Les trois professeurs d’histoire soulignent dans leur étude que ce phénomène n’a pas toujours que du bon. On peut ainsi se demander pourquoi, de nos jours, presque toutes les voitures se ressemblent tant, du moins du point de vue du design et des performances. (Pour ceux qui n’en sont pas convaincus, il suffit de leur dire de mieux regarder les publicités automobiles qui passent à la télévision : l’argument de vente est presque toujours les nouvelles options ajoutées au modèle vanté (compartiment réfrigéré, lecteur iPod, volant en cuir rare, etc.).) La raison? L’isomorphisme institutionnel.
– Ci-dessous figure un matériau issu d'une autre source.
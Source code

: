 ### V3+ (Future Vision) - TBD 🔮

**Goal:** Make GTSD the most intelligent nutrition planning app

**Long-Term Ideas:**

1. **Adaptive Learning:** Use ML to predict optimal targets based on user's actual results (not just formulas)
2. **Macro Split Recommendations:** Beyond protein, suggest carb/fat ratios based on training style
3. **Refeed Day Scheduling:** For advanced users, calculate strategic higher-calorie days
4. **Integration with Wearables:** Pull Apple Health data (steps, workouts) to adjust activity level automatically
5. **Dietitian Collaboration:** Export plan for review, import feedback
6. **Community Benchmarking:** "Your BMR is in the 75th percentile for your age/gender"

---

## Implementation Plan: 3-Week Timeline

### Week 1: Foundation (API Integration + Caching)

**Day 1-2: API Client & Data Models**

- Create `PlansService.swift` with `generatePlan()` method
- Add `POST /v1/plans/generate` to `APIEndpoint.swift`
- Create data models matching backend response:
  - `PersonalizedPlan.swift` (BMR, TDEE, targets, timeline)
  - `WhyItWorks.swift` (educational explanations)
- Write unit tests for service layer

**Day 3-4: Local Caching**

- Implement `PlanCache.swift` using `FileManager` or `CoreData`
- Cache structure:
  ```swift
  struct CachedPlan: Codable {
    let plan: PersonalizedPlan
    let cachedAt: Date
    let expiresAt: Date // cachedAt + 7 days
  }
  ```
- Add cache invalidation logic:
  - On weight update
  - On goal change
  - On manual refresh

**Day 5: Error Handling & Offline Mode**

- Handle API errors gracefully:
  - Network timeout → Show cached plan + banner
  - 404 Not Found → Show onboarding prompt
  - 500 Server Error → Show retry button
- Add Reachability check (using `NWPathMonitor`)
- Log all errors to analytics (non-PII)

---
L’«isomorphisme institutionnel»? Il s’agit d’un terme concocté en 1983 par Paul DiMaggio et Walter Powell, dans l’article The iron cage revisited : Institutional isomorphism and collective rationality in organizational fields paru dans l’American Sociological Review. Il signifie grosso modo que les entreprises, à force de vouloir se différencier les unes des autres, tombent toutes dans le même travers : pour innover, elles font des études sur les goûts des consommateurs de demain; or, ces études, menées sur des groupes cibles similaires, finissent par donner des résultats semblables; du coup, les dirigeants d’entreprise en tirent des conclusions identiques ; et chacun fait plus ou moins la même chose que les autres. CQFD.
Que déduire de tout cela, pour qui se pique de management et de leadership? Au moins une leçon, à mon avis : avoir une vision est une nécessité pour tout leader qui se respecte. Sans cela, il est voué à jouer un rôle passif par rapport aux événements futurs, il devra se contenter, lui et son équipe, d'être réactif, au lieu d'être un acteur clé. Bref, il va vite se faire dépasser par ceux qui, eux, on une vision.
À cela s'ajoute le fait qu'il vaut mieux être humble, quand on a une idée de ce que nous réserve l'avenir. Avoir conscience que cette vision ne vous est pas propre, que d’autres l’ont sûrement en même temps que vous, vous permettra, peut-être, de mieux comprendre de quoi est fait votre présent, et ce que vous devez faire pour lui donner une orientation bénéfique pour vous et votre équipe. Oui, savoir que le plus grand pouvoir est celui de l’imaginaire pourra vous permettre de grandir, de vous sentir plus serein face à l’inconnu…
L’écrivain français Jules Verne a d’ailleurs dit : «Tout ce qu’une personne peut imaginer, d’autres vont le rendre réel»…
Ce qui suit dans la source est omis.